Vitaly se mit lentement mais sûrement à pâlir. Ses yeux commencèrent à aller dans tous les sens.
«Lusya… Attends… Quels garçons ? Quelle mère ? Où allons-nous tous les mettre…»
«Où ? Ici, bien sûr, Vitalik ! Dans notre grand appartement trois pièces et accueillant !» proclamai-je avec inspiration, les yeux brillants, sans lui laisser en placer une. «Nous sommes une famille ! Désormais, nous vivrons comme un grand clan italien uni et amical ! Ta mère dans la chambre d’amis, ma mère sur le canapé du salon, les garçons sur un matelas gonflable dans le couloir – ils sont petits, ça ne leur fait rien ! Oh, j’allais oublier !»
J’ai sorti mon téléphone de ma poche en me frappant théâtralement le front.
«Dasha a aussi Tyson ! Où est-elle censée le mettre avec toute cette poussière de travaux ? Tyson va s’installer chez nous aussi ! On va tous bien s’amuser !»
Tyson était un husky sibérien.
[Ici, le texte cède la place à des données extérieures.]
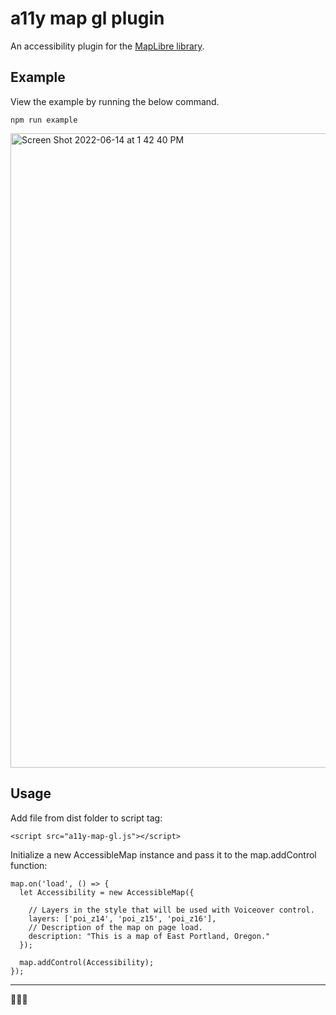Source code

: # a11y map gl plugin
An accessibility plugin for the [MapLibre library](https://maplibre.org/).

## Example

View the example by running the below command. 

`npm run example`

<img width="1015" alt="Screen Shot 2022-06-14 at 1 42 40 PM" src="https://user-images.githubusercontent.com/19801577/173646090-789a6551-4d08-4864-8fa8-44562a88c173.png">

## Usage

Add file from dist folder to script tag: 

`<script src="a11y-map-gl.js"></script>`

Initialize a new AccessibleMap instance and pass it to the map.addControl function: 
```
map.on('load', () => {
  let Accessibility = new AccessibleMap({
    
    // Layers in the style that will be used with Voiceover control. 
    layers: ['poi_z14', 'poi_z15', 'poi_z16'], 
    // Description of the map on page load. 
    description: "This is a map of East Portland, Oregon."
  });
  
  map.addControl(Accessibility);
});
```
-------

🐝🌵🌻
Il était une énorme machine hyperactive, incroyablement poilue et extraordinairement écervelée, conçue pour produire du chaos, des poils et des hurlements.
En entendant le nom de Tyson, Vitaly se saisit le cœur.
«Un husky ?! Dans notre appartement ?! Lusya, tu as perdu la tête ? Il va manger mon canapé en cuir ! Les garçons vont détruire la télévision ! Et ma mère… elle aime le calme et la tranquillité !»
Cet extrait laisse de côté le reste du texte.